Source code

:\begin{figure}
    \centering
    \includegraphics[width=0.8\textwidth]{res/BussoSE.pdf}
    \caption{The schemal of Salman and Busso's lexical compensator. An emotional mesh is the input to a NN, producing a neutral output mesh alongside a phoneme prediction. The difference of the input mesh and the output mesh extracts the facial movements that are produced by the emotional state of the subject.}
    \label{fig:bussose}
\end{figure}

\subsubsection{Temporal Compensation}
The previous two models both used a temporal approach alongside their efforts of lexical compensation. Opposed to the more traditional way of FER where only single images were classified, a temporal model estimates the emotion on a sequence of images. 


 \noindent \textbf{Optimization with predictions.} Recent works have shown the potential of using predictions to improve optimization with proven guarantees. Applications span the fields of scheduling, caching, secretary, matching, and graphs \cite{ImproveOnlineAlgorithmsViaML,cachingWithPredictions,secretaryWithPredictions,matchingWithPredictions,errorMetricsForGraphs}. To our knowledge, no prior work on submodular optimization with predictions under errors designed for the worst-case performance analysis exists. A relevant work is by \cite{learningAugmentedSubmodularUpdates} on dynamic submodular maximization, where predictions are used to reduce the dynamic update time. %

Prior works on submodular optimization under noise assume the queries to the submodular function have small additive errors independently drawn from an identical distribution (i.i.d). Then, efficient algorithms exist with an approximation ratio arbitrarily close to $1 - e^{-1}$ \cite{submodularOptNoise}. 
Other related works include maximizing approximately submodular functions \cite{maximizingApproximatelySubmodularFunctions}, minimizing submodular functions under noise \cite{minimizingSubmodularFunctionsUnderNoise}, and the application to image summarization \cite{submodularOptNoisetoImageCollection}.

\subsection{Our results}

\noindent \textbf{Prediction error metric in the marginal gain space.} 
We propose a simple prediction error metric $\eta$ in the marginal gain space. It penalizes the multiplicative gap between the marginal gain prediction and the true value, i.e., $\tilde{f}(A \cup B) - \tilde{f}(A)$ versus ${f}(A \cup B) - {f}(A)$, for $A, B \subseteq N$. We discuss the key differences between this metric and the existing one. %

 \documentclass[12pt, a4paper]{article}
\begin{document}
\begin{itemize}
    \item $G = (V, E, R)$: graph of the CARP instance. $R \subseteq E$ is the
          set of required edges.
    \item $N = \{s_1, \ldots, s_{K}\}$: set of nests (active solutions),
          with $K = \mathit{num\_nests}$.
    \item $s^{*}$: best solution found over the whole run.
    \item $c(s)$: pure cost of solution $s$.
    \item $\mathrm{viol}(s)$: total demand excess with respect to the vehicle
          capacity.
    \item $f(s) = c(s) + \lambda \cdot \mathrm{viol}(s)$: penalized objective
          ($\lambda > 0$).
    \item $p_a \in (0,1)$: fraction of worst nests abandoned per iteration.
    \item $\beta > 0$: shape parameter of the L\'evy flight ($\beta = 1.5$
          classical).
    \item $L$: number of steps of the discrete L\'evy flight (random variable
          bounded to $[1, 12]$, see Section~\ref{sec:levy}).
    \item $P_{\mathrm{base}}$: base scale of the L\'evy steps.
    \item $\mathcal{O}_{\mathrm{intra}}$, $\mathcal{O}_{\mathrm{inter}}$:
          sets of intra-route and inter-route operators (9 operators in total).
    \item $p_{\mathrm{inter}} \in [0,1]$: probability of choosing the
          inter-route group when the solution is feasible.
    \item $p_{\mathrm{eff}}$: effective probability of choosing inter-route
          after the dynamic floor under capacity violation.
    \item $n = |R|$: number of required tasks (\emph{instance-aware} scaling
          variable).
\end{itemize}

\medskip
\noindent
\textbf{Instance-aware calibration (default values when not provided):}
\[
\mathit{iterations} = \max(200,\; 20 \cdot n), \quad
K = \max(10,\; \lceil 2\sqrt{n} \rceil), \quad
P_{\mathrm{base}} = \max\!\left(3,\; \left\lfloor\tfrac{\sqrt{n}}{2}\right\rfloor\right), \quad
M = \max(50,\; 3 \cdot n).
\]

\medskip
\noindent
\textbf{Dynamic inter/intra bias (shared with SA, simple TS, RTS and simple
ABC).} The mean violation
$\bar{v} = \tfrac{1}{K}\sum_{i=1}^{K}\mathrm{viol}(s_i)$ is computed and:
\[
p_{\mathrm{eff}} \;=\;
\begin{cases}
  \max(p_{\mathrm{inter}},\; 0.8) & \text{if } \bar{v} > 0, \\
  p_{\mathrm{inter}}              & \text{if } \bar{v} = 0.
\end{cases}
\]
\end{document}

══════

▶ _Problem statement_: Among the entries, find every line holding "capacity" and return it.

▶ _Exercise result_:
          capacity.
          after the dynamic floor under capacity violation.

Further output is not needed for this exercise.